How to Play the News Corp (NWS) Spin-Off

Over the past couple of months, some important new information has come to light about News Corp (NASDAQ:NWS)’s pending spin-off of its legacy publishing business. Collectively, the releases and statements provided by News Corp (NASDAQ:NWS) insiders and the company itself paint a clearer picture of the spin-off and give current and prospective shareholders a better sense of the deal’s contours. Most importantly, it appears as if the deal remains on track for completion within the next several months.

News Corp (NASDAQ:NWS)

News Corp (NASDAQ:NWS)’s spin-off has been publicly discussed since the middle of 2012. In effect, the company will divorce its anemic publishing house and printed-news division from its more dynamic television and multimedia properties. In April, the company announced that the latter concern would be known as “21st Century Fox” after the completion of the spin-off. It also made clear that Rupert Murdoch would continue to serve as the chairman of each company.

News Corp and the competition

Investors who wish to understand how this deal could affect their portfolios should start by comparing News Corp to other big-name media companies. While neither firm has quite the heft or breadth of News Corp, CBS Corporation (NYSE:CBS) and The New York Times Company (NYSE:NYT) have components that resemble core parts of News Corp. For instance, CBS Corporation (NYSE:CBS) operates a robust broadcast arm that includes serial programming, special features, sporting events, and broadcast journalism. Meanwhile, The New York Times Company (NYSE:NYT) is a diversified old-line publishing firm with a growing multimedia arm and a diverse portfolio of journalism properties.

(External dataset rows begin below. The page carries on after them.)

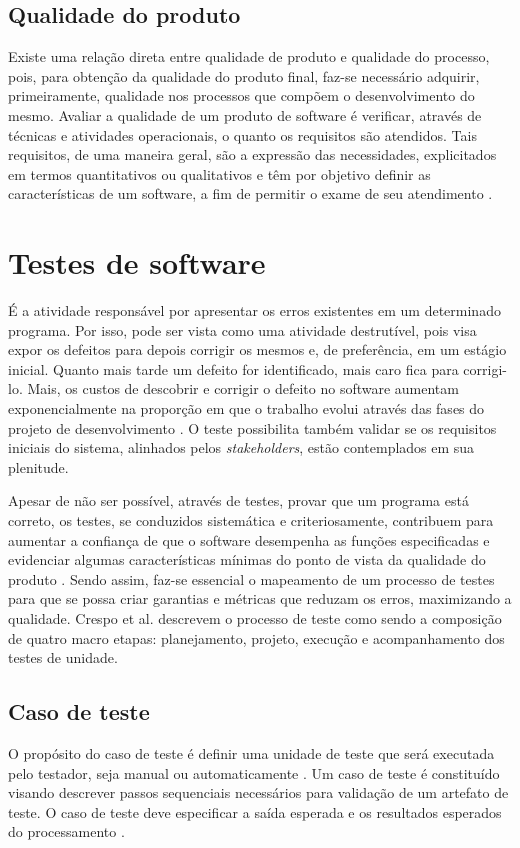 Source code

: \documentclass[tg]{mdtufsm}
\begin{document}
\subsection{Qualidade do produto}
Existe uma relação direta entre qualidade de produto e qualidade do processo, pois, para obtenção da qualidade do produto final,
faz-se necessário adquirir, primeiramente, qualidade nos processos que compõem o desenvolvimento do mesmo.
Avaliar a qualidade de um produto de software é verificar, através de técnicas e atividades operacionais, o quanto os requisitos são atendidos. Tais requisitos,
de uma maneira geral, são a expressão das necessidades, explicitados em termos quantitativos ou qualitativos e têm por objetivo definir as características de
um software, a fim de permitir o exame de seu atendimento \cite{koscianski2007qualidade}.

\section{Testes de software}
É a atividade responsável por apresentar os erros existentes em um determinado programa. Por isso, pode ser vista como uma atividade destrutível, pois visa expor os defeitos para depois corrigir os mesmos e, de preferência, em um estágio inicial. Quanto mais tarde um defeito for identificado, mais caro fica para corrigi-lo. Mais, os custos de descobrir e corrigir o defeito no software aumentam exponencialmente na proporção em que o trabalho
evolui através das fases do projeto de desenvolvimento \cite{boehm1976quantitative}. O teste possibilita também validar se os requisitos iniciais do sistema, alinhados pelos \emph{stakeholders}, estão contemplados em sua plenitude.

Apesar de não ser possível, através de testes, provar que um programa está correto, os testes, se conduzidos sistemática e criteriosamente, contribuem para
aumentar a confiança de que o software desempenha as funções especificadas e evidenciar algumas características mínimas do ponto de vista da qualidade do produto \cite{maldonado2004introduccao}. Sendo assim,
faz-se essencial o mapeamento de um processo de testes para que se possa criar garantias e métricas que reduzam os erros, maximizando a qualidade. Crespo et al. \citeyearpar{crespo2004metodologia} descrevem o processo de
teste como sendo a composição de quatro macro etapas: planejamento, projeto, execução e acompanhamento dos testes de unidade.

\subsection{Caso de teste}
O propósito do caso de teste é definir uma unidade de teste que será executada pelo testador, seja manual ou automaticamente \cite{rios2006teste}. Um caso de teste é constituído visando descrever passos sequenciais necessários para validação de um artefato de teste. O caso de teste deve especificar a saída esperada e os resultados esperados do processamento \cite{myers2011art}.
\end{document}
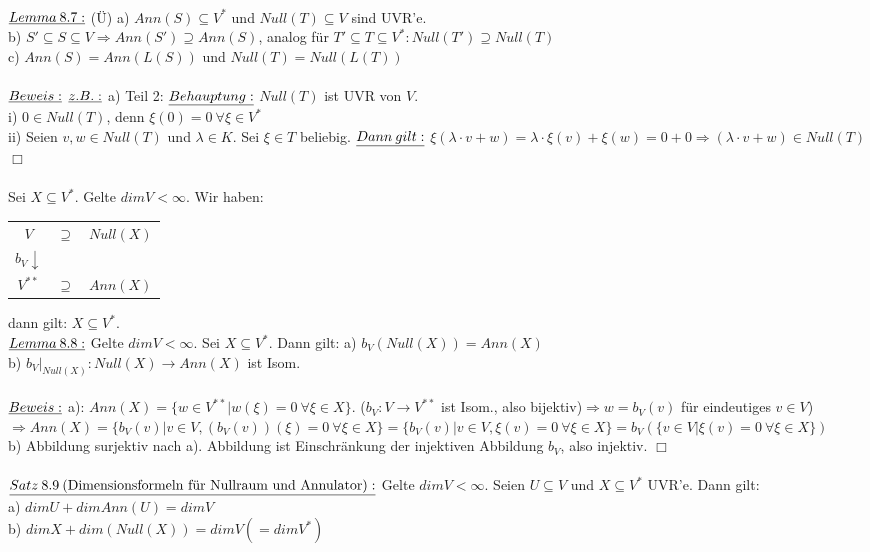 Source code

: \documentclass[fleqn, a4paper, 11pt]{scrartcl}
\theoremstyle{definition}
\begin{document}
\\
$\uline{Lemma\:8.7:}$ (\"U) a) $Ann(S)\subseteq V^{\ast}$ und $Null(T)\subseteq V$ sind UVR'e.\\
b) $S'\subseteq S\subseteq V\Rightarrow Ann(S')\supseteq Ann(S)$, analog für $T'\subseteq T\subseteq V^{\ast}:Null(T')\supseteq Null(T)$\\
c) $Ann(S)=Ann(L(S))$ und $Null(T)=Null(L(T))$\\
\\
$\uline{Beweis:}$ $\uline{z.B.:}$ a) Teil 2: $\uline{Behauptung:}$ $Null(T)$ ist UVR von $V$.\\
i) $0\in Null(T)$, denn $\xi(0)=0\:\forall\xi\in V^{\ast}$\\
ii) Seien $v,w\in Null(T)$ und $\lambda\in K$. Sei $\xi\in T$ beliebig. $\uline{Dann\:gilt:}$ $\xi(\lambda\cdot v+w)=\lambda\cdot\xi(v)+\xi(w)=0+0\Rightarrow (\lambda\cdot v+w)\in Null(T)$ \hfill $\Box$\\
\\
Sei $X\subseteq V^{\ast}$. Gelte $dim V<\infty$. Wir haben: \begin{tabular}{ccc}
	$V$ & $\supseteq$ & $Null(X)$\\
	$b_V \downarrow$ &&\\
	$V^{\ast\ast}$&$\supseteq$&$Ann(X)$
\end{tabular} dann gilt: $X\subseteq V^{\ast}$. 
\\
$\uline{Lemma\:8.8:}$ Gelte $dim V<\infty$. Sei $X\subseteq V^{\ast}$. Dann gilt: a) $b_V(Null(X))=Ann(X)$\\
b) $b_V|_{Null(X)}:Null(X)\rightarrow Ann(X)$ ist Isom.\\
\\
$\uline{Beweis:}$ a): $Ann(X)=\{w\in V^{\ast\ast}|w(\xi)=0\:\forall\xi\in X\}$. ($b_V:V\rightarrow V^{\ast\ast}$ ist Isom., also bijektiv)$\Rightarrow w=b_V(v)$ für eindeutiges $v\in V$)$\Rightarrow Ann(X)=\{b_V(v)|v\in V,(b_V(v))(\xi)=0\:\forall\xi\in X\}=\{b_V(v)|v\in V,\xi(v)=0\:\forall\xi\in X\}=b_V(\{v\in V|\xi(v)=0\:\forall\xi\in X\})$\\
b) Abbildung surjektiv nach a). Abbildung ist Einschränkung der injektiven Abbildung $b_V$, also injektiv. \hfill $\Box$\\
\\
$\uline{Satz\:8.9\:(\text{Dimensionsformeln für Nullraum und Annulator}):}$ Gelte $dim V<\infty$. Seien $U\subseteq V$ und $X\subseteq V^{\ast}$ UVR'e. Dann gilt:\\
a) $dim U+dim Ann(U)=dim V$\\
b) $dim X+dim(Null(X))=dim V(=dim V^{\ast})$\\
\end{document}
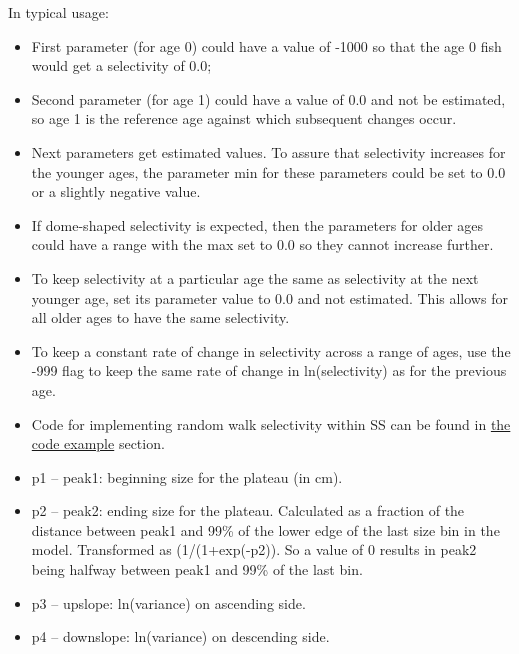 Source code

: In typical usage:
	\begin{itemize}
		\item First parameter (for age 0) could have a value of -1000 so that the age 0 fish would get a selectivity of 0.0;
		\item 	Second parameter (for age 1) could have a value of 0.0 and not be estimated, so age 1 is the reference age against which subsequent changes occur.
		\item 	Next parameters get estimated values.  To assure that selectivity increases for the younger ages, the parameter min for these parameters could be set to 0.0 or a slightly negative value.
		\item If dome-shaped selectivity is expected, then the parameters for older ages could have a range with the max set to 0.0 so they cannot increase further.
		\item To keep selectivity at a particular age the same as selectivity at the next younger age, set its parameter value to 0.0 and not estimated.  This allows for all older ages to have the same selectivity.
		\item 	To keep a constant rate of change in selectivity across a range of ages, use the -999 flag to keep the same rate of change in ln(selectivity) as for the previous age.
		\item  Code for implementing random walk selectivity within SS can be found in \hyperlink{RandWalkSelex}{the code example} section.
	\end{itemize}


	\begin{itemize}
		\item p1 – peak1: beginning size for the plateau (in cm).
		\item p2 – peak2: ending size for the plateau.  Calculated as a fraction of the distance between peak1 and 99\% of the lower edge of the last size bin in the model.  Transformed as (1/(1+exp(-p2)). So a value of 0 results in peak2 being halfway between peak1 and 99\% of the last bin.
		\item p3 – upslope: ln(variance) on ascending side.
		\item p4 – downslope:  ln(variance) on descending side.
	\end{itemize}


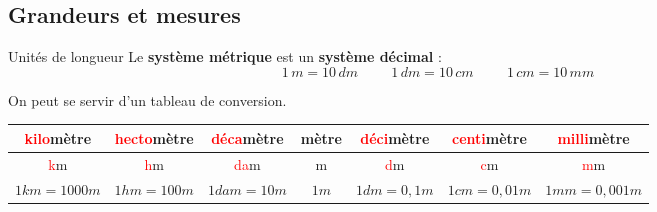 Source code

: 
\begin{pageCours} %


\section{Grandeurs et mesures}

\begin{DefT}{Unités de longueur}
Le \textbf{système métrique} est un \textbf{système décimal} :\\
\[1\, m=10\, dm \hspace{1cm} 1\, dm=10\, cm \hspace{1cm}1\, cm=10\, mm\]
\end{DefT}

\begin{Mt}
On peut se servir d'un tableau de conversion.
\begin{center}
\begin{tabular}{c|c|c|c|c|c|c}
    \textcolor{red}{kilo}mètre & \textcolor{red}{hecto}mètre & \textcolor{red}{déca}mètre & mètre & \textcolor{red}{déci}mètre & \textcolor{red}{centi}mètre & \textcolor{red}{milli}mètre  \\ \hline 
    \textcolor{red}{k}m & \textcolor{red}{h}m & \textcolor{red}{da}m & m & \textcolor{red}{d}m & \textcolor{red}{c}m & \textcolor{red}{m}m \\ \hline
    \(1 km = 1 000 m\) & \(1 hm = 100 m\) & \(1 dam = 10 m\) & \(1 m\) & \(1 dm = 0,1 m\) & \(1 cm = 0,01 m\) & \(1 mm = 0,001 m\)
\end{tabular}
\end{center}
\end{Mt}



\end{pageCours}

Financially, News Corp (NASDAQ:NWS) is quite a bit larger than these other companies. Its market capitalization of nearly $80 billion exceeds that of CBS Corporation (NYSE:CBS) by a factor of 2.5 and dwarfs Times’ market cap of just $1.4 billion. In 2012, News Corp earned nearly $6 billion on revenue of over $35 billion. In comparison, CBS managed a take of $1.7 billion on $14.3 billion in revenue. The Times mustered earnings of about $154 million on revenue of nearly $2 billion. News Corp also has a formidable amount of cash: At $9.3 billion, its hoard far exceeds the respective CBS and Times’ pots of $409 million and $955 million, respectively. This is especially worrying in light of CBS’ debt load of more than $6 billion.

The spin-off’s basic structure

The spun-off company will consist of a number of well-known publications that had previously existed under the News Corp (NASDAQ:NWS) umbrella. These include daily “rags” like The New York Post as well as somewhat higher-end newspapers like The Times of London and The Wall Street Journal. Importantly, the spin-off will begin its life with $2.6 billion in cash in the bank. Even better, it will have no significant long-term debt upon issuance. In contrast to the recent spate of debt-laden spin-offs that were clearly created in an effort to rid their ailing parent companies of profit-sucking liabilities, the “new” News Corp will represent an attractive investment prospect for print-friendly market-watchers.

Of course, the spin-off will still be operating in the hobbled publishing industry. News Corp (NASDAQ:NWS) noted that its print division took $2.6 billion in write-downs during 2012 and managed a net loss of just under $2 billion. Needless to say, this is not encouraging. However, Mr. Murdoch clearly believes that the company’s cash hoard will enable it to make targeted acquisitions of ever-cheaper publications. Ultimately, he may be content with turning the new firm into the largest fish in an ever-shrinking pond. Assets like the HarperCollins book publishing house and an education start-up may help him achieve this goal.